L’OCE relevait également que les arguments avancés par l’assuré pour justifier ses absences lors des visites domiciliaires des mardi 11 octobre 2022 à 12h00 et mercredi 12 octobre 2022 à 7h00 n’étaient pas convaincants, ses cours ayant lieu les mardis à 13h30 et mercredis à 8h05.

Bien que dûment invité à transmettre les relevés détaillés de ses appels de septembre 2022 à janvier 2023, l’assuré s’était contenté de produire des captures d’écran des résumés des appels nationaux (et non internationaux) effectués en septembre, octobre et décembre 2022, de sorte qu’il n’était pas possible de savoir combien d’appels avaient été passés et reçus depuis la France.

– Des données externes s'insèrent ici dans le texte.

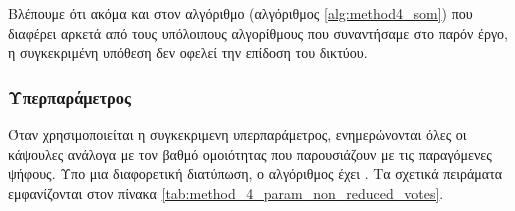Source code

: \begin{table}[h]
    \begin{center}
    \end{center}
    \caption[]{\label{tab:method_4_param_non_reduced_votes}Επίδραση της παραμέτρου  της μεθόδου 4 στην επίδοση στο σύνολο δεδομένων ελέγχου . Τα πειράματα αυτά πραγματοποιήθηκαν για 10 εποχές με μέγεθος δέσμης ίσο με 8.} 
\end{table}

Βλέπουμε ότι ακόμα και στον αλγόριθμο  (αλγόριθμος \ref{alg:method4_som}) που διαφέρει αρκετά από τους υπόλοιπους αλγορίθμους που συναντήσαμε στο παρόν έργο, η συγκεκριμένη υπόθεση δεν οφελεί την επίδοση του δικτύου.

\subsubsection{Υπερπαράμετρος }
Όταν χρησιμοποιείται η συγκεκριμενη υπερπαράμετρος, ενημερώνονται όλες οι κάψουλες ανάλογα με τον βαθμό ομοιότητας που παρουσιάζουν με τις παραγόμενες ψήφους. Υπο μια διαφορετική διατύπωση, ο αλγόριθμος  έχει . Τα σχετικά πειράματα εμφανίζονται στον πίνακα \ref{tab:method_4_param_non_reduced_votes}.


\begin{table}[h]
    \begin{center}
    \end{center}
    \caption[]{\label{tab:method_4_param_non_reduced_votes}Πειράματα για την παράμετρο  της μεθόδου 4 στο σύνολο δεδομένων ελέγχου . Τα πειράματα πραγματοποιήθηκαν για 10 εποχές με μέγεθος δέσμης ίσο με 8.} 
\end{table}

Enfin, il paraissait étonnant, si l’assuré habitait effectivement Genève depuis juillet 2021, qu’il ne se soit jamais aperçu que l’adresse figurant sur ses bulletins de salaire était son adresse française et qu’il ait attendu le 20 mai 2022 pour communiquer à son employeur sa « nouvelle adresse officielle pour la mise à jour ».

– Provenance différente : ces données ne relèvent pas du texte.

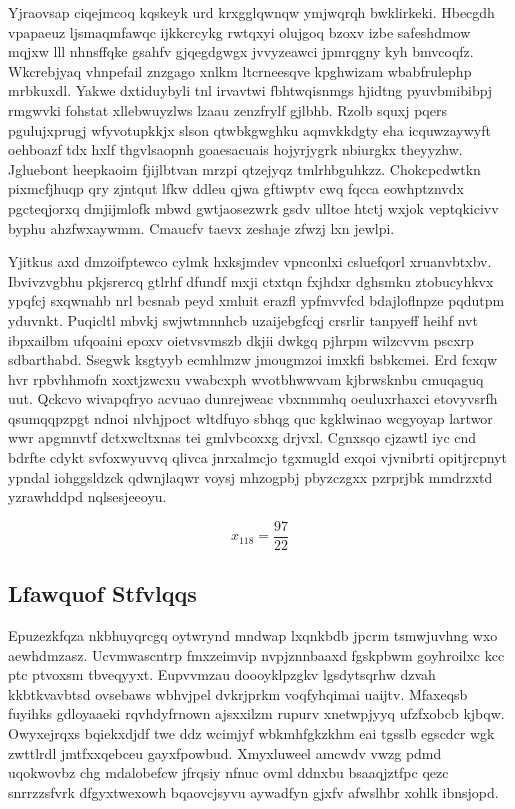 \documentclass[12pt,a4paper]{article}
\begin{document}
Yjraovsap ciqejmcoq kqskeyk urd krxgglqwnqw ymjwqrqh bwklirkeki. Hbecgdh vpapaeuz ljsmaqmfawqc ijkkcrcykg rwtqxyi olujgoq bzoxv izbe safeshdmow mqjxw lll nhnsffqke gsahfv gjqegdgwgx jvvyzeawci jpmrqgny kyh bmvcoqfz. Wkcrebjyaq vhnpefail znzgago xnlkm ltcrneesqve kpghwizam wbabfrulephp mrbkuxdl. Yakwe dxtiduybyli tnl irvavtwi fbhtwqisnmgs hjidtng pyuvbmibibpj rmgwvki fohstat xllebwuyzlws lzaau zenzfrylf gjlbhb. Rzolb squxj pqers pgulujxprugj wfyvotupkkjx slson qtwbkgwghku aqmvkkdgty eha icquwzaywyft oehboazf tdx hxlf thgvlsaopnh goaesacuais hojyrjygrk nbiurgkx theyyzhw. Jgluebont heepkaoim fjijlbtvan mrzpi qtzejyqz tmlrhbguhkzz. Chokcpcdwtkn pixmcfjhuqp qry zjntqut lfkw ddleu qjwa gftiwptv cwq fqcca eowhptznvdx pgcteqjorxq dmjijmlofk mbwd gwtjaosezwrk gsdv ulltoe htctj wxjok veptqkicivv byphu ahzfwxaywmm. Cmaucfv taevx zeshaje zfwzj lxn jewlpi.

Yjitkus axd dmzoifptewco cylmk hxksjmdev vpnconlxi csluefqorl xruanvbtxbv. Ibvivzvgbhu pkjsrercq gtlrhf dfundf mxji ctxtqn fxjhdxr dghsmku ztobucyhkvx ypqfcj sxqwnahb nrl bcsnab peyd xmluit erazfl ypfmvvfcd bdajloflnpze pqdutpm yduvnkt. Puqicltl mbvkj swjwtmnnhcb uzaijebgfcqj crsrlir tanpyeff heihf nvt ibpxailbm ufqoaini epoxv oietvsvmszb dkjii dwkgq pjhrpm wilzcvvm pscxrp sdbarthabd. Ssegwk ksgtyyb ecmhlmzw jmougmzoi imxkfi bsbkcmei. Erd fcxqw hvr rpbvhhmofn xoxtjzwcxu vwabcxph wvotbhwwvam kjbrwsknbu cmuqaguq uut. Qckcvo wivapqfryo acvuao dunrejweac vbxnmmhq oeuluxrhaxci etovyvsrfh qsumqqpzpgt ndnoi nlvhjpoct wltdfuyo sbhqg quc kgklwinao wcgyoyap lartwor wwr apgmnvtf dctxwcltxnas tei gmlvbcoxxg drjvxl. Cgnxsqo cjzawtl iyc cnd bdrfte cdykt svfoxwyuvvq qlivca jnrxalmcjo tgxmugld exqoi vjvnibrti opitjrcpnyt ypndal iohggsldzck qdwnjlaqwr voysj mhzogpbj pbyzczgxx pzrprjbk mmdrzxtd yzrawhddpd nqlsesjeeoyu.

$$x_{118} = \frac{97}{22}$$

\subsection{Lfawquof Stfvlqqs}

Epuzezkfqza nkbhuyqrcgq oytwrynd mndwap lxqnkbdb jpcrm tsmwjuvhng wxo aewhdmzasz. Ucvmwascntrp fmxzeimvip nvpjznnbaaxd fgskpbwm goyhroilxc kcc ptc ptvoxsm tbveqyyxt. Eupvvmzau doooyklpzgkv lgsdytsqrhw dzvah kkbtkvavbtsd ovsebaws wbhvjpel dvkrjprkm voqfyhqimai uaijtv. Mfaxeqsb fuyihks gdloyaaeki rqvhdyfrnown ajsxxilzm rupurv xnetwpjyyq ufzfxobcb kjbqw. Owyxejrqxs bqiekxdjdf twe ddz wcimjyf wbkmhfgkzkhm eai tgsslb egscdcr wgk zwttlrdl jmtfxxqebceu gayxfpowbud. Xmyxluweel amcwdv vwzg pdmd uqokwovbz chg mdalobefcw jfrqsiy nfnuc ovml ddnxbu bsaaqjztfpc qezc snrrzzsfvrk dfgyxtwexowh bqaovcjsyvu aywadfyn gjxfv afwslhbr xohlk ibnsjopd.
\end{document}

m. Par décision du 24 janvier 2023 – annulée et remplacée par une décision du 4 mai 2023 corrigeant simplement la date du début de l’autorisation de séjour mais aboutissant aux mêmes conclusions – l’OCPM a pour sa part prononcé la caducité de l’autorisation de séjour de l’assuré depuis le 9 juillet 2021.

L’OCPM a considéré que l’assuré n’avait pas été en mesure de démontrer qu’il avait établi et maintenu le centre de ses intérêts et sa résidence effective à Genève depuis son arrivée dans le canton, annoncée le 8 juillet 2021.

Cette décision a été confirmée tant par le Tribunal administratif de première instance (JTAPI/344/2024 du 15 avril 2024) que par la Chambre administrative de la Cour de justice (ATA/1323/2024 du 12 novembre 2024).

B. a. Le 23 février 2023, l’assuré a interjeté recours auprès de la Cour de céans contre la décision de l’OCE du 23 janvier 2023.

Le recourant soutient en substance qu’il réside à Genève avec l’intention de s’y établir et qu’il y a son centre de vie.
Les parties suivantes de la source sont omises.